*DATA SHOWN:*
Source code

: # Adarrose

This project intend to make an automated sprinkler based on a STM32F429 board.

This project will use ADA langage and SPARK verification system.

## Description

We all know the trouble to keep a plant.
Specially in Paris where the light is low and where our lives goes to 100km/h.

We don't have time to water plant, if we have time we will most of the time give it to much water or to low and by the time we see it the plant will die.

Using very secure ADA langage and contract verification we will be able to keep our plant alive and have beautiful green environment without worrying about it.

...

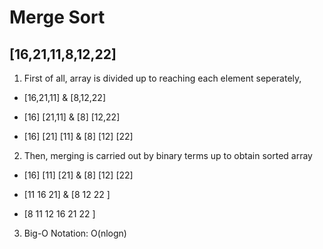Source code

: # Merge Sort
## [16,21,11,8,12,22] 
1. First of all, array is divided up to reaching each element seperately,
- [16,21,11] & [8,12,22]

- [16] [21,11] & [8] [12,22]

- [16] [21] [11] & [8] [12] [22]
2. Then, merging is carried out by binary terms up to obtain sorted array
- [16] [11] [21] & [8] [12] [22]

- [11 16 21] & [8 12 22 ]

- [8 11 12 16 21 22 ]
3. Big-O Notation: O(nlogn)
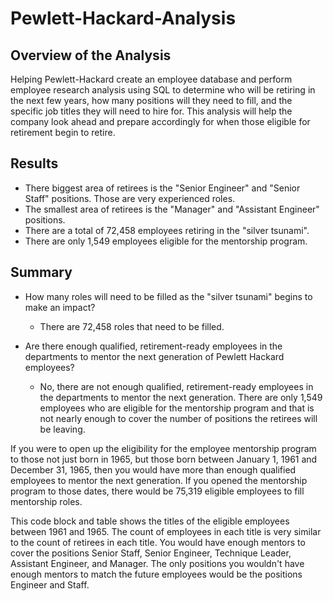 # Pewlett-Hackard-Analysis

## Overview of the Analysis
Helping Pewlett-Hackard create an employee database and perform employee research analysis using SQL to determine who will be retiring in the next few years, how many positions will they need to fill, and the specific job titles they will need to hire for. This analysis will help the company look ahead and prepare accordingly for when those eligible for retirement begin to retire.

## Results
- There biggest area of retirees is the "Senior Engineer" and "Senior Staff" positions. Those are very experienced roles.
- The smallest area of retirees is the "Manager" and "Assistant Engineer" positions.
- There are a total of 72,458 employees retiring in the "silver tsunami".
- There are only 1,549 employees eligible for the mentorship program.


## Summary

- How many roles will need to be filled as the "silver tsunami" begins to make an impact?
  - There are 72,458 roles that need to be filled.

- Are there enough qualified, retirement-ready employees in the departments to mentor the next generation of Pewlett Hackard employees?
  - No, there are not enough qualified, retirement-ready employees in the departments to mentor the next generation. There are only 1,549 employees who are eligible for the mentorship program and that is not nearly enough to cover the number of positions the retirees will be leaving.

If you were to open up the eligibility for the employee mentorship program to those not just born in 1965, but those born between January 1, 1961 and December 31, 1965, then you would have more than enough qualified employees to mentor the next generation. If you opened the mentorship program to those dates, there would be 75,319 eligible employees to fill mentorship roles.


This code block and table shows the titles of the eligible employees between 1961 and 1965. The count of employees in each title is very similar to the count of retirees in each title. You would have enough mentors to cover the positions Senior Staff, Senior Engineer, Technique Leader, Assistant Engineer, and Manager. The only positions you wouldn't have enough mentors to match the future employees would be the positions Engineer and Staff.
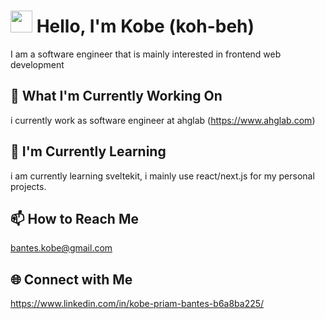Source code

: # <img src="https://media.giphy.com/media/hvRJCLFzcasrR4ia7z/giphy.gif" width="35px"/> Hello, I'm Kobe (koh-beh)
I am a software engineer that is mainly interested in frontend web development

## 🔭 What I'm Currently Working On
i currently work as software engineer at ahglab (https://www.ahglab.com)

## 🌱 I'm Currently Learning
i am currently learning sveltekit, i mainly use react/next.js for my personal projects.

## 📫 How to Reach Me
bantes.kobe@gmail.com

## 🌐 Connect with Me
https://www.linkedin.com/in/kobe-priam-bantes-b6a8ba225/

*WHAT YOU HAVE TO DO:*
Copy needed, without pictures: the lines of the listing above from the line containing "- [16] [21] [11] & [8] [12] [22]" up to and including the line containing "## Overview of the Analysis", set down exactly.

*EXPECTED ANSWER:*
- [16] [21] [11] & [8] [12] [22]
2. Then, merging is carried out by binary terms up to obtain sorted array
- [16] [11] [21] & [8] [12] [22]

- [11 16 21] & [8 12 22 ]

- [8 11 12 16 21 22 ]
3. Big-O Notation: O(nlogn)
 # Pewlett-Hackard-Analysis

## Overview of the Analysis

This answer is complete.